Aufwendige Recherchen führen die Journalistin Julia auf die Spur von Sarah, die inzwischen in die USA ausgewandert ist. Sarah, verheiratet mit einem Amerikaner und Mutter eines neunjährigen Sohnes, leidet an einer schweren Depression und stirbt durch Selbstmord durch einen vorsätzlichen Autounfall.

Ein politischer und psychologischer Thriller

Die Schuld am Tod ihres kleinen Bruders konnte Sarah nie überwinden. Wer seine Mutter wirklich war, erfuhr Sarahs Sohn erst durch die Journalistin Julia und durch seinen betagten Vater. Der Film ist ein Thriller, politisch wie psychologisch. In den Hauptrollen unter der Regie von Gilles Paquet-Brenner spielten als Journalistin Julia Kristin Scott Thomas, als Sarah (unterschiedlich alt) Charlotte Poutrel und Mélusine Mayance.

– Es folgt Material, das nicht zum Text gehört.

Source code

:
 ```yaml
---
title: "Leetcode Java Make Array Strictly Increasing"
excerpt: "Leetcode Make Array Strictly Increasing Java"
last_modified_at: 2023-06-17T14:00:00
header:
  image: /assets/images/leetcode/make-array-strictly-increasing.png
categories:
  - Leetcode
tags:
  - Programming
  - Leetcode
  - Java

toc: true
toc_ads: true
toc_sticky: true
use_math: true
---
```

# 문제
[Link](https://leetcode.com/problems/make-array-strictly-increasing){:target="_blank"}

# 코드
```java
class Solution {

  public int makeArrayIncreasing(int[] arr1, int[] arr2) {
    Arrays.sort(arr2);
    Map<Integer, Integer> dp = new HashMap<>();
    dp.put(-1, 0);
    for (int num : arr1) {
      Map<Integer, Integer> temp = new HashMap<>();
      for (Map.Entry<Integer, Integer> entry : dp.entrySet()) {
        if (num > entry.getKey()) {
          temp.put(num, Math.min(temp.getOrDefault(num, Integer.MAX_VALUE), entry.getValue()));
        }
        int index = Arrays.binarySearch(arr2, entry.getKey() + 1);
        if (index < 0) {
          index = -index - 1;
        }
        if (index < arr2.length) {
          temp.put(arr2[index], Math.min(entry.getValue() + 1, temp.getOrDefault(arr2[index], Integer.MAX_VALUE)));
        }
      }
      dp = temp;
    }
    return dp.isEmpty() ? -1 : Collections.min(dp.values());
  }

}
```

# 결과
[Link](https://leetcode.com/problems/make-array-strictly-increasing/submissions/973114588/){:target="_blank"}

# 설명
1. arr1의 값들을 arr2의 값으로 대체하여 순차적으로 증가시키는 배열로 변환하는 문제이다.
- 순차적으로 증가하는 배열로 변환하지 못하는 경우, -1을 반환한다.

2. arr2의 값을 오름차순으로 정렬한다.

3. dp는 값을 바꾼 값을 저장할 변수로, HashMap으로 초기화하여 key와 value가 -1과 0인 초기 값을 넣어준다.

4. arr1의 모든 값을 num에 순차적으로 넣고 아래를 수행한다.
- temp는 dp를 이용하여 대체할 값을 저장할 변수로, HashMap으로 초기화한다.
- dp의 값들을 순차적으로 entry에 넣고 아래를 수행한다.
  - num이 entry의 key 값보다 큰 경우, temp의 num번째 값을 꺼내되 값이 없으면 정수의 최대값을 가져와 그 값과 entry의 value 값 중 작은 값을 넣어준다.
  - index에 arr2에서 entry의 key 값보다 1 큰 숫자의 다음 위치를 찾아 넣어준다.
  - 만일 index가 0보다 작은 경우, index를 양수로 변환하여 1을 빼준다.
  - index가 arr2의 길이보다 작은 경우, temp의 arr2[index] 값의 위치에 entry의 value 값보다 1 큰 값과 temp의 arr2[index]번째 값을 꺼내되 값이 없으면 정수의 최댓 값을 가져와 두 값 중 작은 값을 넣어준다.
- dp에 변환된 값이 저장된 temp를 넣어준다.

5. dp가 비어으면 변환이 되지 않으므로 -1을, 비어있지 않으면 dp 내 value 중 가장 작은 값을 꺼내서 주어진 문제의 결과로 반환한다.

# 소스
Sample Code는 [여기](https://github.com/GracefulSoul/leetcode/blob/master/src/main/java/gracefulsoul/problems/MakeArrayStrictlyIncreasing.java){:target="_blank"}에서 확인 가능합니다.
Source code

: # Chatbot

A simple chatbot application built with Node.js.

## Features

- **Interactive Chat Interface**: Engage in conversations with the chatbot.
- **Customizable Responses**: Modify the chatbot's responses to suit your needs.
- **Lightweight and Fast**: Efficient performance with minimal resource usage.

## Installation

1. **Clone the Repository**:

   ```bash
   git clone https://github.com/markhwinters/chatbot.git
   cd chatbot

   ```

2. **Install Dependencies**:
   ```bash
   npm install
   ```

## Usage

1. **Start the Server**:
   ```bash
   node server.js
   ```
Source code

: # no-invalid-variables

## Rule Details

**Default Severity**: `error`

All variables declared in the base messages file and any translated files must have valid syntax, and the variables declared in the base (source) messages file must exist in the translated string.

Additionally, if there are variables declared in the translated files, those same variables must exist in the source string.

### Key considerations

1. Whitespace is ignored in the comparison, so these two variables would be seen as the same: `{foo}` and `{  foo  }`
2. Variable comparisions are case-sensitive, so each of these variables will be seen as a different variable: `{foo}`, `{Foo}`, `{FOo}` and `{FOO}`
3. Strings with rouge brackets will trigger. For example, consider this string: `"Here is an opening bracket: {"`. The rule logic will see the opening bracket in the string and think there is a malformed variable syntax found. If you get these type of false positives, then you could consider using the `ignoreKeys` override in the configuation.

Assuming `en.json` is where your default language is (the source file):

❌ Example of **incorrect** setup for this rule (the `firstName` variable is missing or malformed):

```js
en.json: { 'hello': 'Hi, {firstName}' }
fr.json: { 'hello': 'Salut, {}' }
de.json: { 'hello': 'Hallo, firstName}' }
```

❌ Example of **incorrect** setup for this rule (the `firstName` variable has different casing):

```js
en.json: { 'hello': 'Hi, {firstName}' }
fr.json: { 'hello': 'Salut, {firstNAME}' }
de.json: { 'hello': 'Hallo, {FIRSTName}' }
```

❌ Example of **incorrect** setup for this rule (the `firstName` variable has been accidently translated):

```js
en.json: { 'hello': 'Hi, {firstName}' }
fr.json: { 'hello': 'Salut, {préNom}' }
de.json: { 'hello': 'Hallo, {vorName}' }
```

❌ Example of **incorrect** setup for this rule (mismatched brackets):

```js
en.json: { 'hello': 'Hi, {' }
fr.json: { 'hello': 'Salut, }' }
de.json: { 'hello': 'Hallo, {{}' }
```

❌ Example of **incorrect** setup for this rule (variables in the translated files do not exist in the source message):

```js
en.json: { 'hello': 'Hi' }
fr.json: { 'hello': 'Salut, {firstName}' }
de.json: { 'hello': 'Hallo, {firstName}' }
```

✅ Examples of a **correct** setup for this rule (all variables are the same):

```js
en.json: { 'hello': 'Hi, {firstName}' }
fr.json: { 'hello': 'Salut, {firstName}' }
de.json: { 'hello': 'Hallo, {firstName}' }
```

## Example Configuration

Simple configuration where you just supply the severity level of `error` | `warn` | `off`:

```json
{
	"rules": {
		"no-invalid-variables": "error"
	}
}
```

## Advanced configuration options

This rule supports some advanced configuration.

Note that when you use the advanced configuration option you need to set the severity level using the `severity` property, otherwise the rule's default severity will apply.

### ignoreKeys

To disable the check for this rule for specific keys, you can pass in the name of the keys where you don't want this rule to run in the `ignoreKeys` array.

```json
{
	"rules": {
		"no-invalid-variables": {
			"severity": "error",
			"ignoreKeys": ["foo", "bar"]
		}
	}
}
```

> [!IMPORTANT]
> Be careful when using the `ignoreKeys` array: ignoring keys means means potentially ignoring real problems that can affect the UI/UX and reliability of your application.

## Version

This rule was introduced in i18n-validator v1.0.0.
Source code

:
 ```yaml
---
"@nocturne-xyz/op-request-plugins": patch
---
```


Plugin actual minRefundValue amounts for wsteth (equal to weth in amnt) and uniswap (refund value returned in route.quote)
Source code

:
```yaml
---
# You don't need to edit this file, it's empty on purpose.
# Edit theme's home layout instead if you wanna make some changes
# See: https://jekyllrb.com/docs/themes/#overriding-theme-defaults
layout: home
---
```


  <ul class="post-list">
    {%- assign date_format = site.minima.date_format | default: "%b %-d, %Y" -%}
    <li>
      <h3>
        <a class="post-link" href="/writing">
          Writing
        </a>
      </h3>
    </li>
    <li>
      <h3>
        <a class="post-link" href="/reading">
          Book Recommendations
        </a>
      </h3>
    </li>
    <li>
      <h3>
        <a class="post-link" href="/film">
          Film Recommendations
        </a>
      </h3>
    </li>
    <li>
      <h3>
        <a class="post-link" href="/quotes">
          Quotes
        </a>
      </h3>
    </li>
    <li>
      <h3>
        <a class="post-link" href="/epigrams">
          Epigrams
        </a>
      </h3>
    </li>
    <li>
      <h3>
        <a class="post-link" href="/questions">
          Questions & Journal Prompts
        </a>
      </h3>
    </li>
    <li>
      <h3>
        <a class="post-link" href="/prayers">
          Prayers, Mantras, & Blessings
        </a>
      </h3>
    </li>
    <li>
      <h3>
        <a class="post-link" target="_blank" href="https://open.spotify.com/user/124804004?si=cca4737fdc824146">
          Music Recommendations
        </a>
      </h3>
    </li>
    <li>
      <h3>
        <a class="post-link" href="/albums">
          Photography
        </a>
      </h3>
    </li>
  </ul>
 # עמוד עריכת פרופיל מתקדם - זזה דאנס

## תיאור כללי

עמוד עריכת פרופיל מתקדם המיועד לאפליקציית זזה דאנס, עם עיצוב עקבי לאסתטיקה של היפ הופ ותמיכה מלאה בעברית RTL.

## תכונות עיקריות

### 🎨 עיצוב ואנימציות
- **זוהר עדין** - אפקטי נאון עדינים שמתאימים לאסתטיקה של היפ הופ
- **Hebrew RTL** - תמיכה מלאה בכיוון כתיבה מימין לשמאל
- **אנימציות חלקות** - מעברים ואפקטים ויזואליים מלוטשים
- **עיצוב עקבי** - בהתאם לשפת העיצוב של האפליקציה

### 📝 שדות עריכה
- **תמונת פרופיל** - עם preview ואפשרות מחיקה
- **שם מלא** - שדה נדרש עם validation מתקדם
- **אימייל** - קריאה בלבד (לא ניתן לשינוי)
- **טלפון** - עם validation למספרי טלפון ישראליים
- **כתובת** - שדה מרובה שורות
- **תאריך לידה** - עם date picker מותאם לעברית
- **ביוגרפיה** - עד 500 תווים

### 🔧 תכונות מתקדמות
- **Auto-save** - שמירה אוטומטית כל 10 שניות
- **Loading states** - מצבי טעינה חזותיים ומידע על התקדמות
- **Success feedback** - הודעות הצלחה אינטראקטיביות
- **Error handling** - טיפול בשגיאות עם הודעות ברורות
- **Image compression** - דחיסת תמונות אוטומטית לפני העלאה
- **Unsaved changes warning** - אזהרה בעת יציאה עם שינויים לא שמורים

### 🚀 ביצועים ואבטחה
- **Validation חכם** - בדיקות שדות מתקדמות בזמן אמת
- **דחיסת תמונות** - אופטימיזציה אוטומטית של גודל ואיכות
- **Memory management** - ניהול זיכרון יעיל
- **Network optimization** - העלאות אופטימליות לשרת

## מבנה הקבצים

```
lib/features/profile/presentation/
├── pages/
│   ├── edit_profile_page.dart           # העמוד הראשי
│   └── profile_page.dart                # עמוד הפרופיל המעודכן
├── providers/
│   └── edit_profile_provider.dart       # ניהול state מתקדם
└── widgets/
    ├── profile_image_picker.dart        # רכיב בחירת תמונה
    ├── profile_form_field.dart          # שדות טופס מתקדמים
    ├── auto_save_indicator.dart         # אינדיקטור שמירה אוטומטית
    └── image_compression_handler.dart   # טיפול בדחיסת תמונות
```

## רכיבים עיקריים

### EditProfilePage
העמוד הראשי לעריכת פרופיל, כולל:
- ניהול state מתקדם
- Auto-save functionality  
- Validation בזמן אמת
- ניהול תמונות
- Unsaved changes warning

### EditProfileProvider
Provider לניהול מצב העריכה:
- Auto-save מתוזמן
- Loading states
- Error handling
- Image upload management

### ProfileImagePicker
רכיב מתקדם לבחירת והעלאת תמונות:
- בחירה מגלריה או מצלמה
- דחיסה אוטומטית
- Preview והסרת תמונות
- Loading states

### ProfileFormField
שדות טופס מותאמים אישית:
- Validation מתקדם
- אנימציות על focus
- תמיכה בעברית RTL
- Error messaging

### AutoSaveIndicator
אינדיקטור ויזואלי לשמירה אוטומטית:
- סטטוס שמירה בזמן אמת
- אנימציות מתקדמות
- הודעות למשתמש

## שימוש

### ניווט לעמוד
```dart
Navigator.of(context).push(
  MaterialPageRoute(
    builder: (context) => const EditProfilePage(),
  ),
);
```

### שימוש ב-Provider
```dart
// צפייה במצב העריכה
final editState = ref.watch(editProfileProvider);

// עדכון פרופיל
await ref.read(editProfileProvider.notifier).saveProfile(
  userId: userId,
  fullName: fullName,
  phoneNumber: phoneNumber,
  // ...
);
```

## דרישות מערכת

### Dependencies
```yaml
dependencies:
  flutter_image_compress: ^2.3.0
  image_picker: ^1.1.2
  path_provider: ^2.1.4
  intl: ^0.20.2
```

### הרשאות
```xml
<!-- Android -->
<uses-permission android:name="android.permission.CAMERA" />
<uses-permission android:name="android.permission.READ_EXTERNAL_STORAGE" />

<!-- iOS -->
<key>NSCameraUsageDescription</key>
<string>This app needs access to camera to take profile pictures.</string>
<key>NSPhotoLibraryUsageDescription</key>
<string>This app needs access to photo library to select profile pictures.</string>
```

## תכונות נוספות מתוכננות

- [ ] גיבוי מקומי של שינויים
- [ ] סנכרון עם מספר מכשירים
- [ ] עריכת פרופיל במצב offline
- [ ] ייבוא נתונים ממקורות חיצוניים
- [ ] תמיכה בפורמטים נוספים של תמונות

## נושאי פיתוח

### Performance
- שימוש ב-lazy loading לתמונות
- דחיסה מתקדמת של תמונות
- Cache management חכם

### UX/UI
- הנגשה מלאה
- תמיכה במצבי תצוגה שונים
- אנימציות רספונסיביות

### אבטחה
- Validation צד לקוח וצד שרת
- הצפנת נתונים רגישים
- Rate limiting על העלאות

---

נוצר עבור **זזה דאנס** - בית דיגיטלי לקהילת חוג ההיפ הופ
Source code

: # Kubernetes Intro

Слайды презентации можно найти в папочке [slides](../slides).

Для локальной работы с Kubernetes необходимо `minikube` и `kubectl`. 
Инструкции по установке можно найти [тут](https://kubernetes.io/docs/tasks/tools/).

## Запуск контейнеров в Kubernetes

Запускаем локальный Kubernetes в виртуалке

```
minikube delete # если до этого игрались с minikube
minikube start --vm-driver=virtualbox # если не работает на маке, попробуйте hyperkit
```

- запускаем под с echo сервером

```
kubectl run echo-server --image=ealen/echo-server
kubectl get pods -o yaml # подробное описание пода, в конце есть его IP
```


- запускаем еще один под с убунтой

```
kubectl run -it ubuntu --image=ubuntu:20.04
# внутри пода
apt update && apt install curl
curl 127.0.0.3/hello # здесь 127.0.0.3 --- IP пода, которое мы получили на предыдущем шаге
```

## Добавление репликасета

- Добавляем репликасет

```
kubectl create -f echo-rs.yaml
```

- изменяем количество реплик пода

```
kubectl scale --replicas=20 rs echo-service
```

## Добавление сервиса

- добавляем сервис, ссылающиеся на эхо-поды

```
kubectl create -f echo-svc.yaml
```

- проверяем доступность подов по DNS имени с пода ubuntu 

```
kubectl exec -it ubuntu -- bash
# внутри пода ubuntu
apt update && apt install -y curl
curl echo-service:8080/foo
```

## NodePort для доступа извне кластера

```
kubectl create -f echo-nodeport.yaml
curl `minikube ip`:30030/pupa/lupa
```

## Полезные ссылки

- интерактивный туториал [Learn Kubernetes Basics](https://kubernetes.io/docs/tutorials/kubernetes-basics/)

Tiefe Betroffenheit war in den Gesichtern der Kinobesucher zu sehen. Gelegenheit zum Gespräch und Gedankenaustausch gab es bei einem Glas israelischem Wein und Kleingebäck, das die Mitglieder der Projektgruppe den Besuchern im Anschluss an die tieftraurige Geschichte der zehnjährigen Sarah anboten.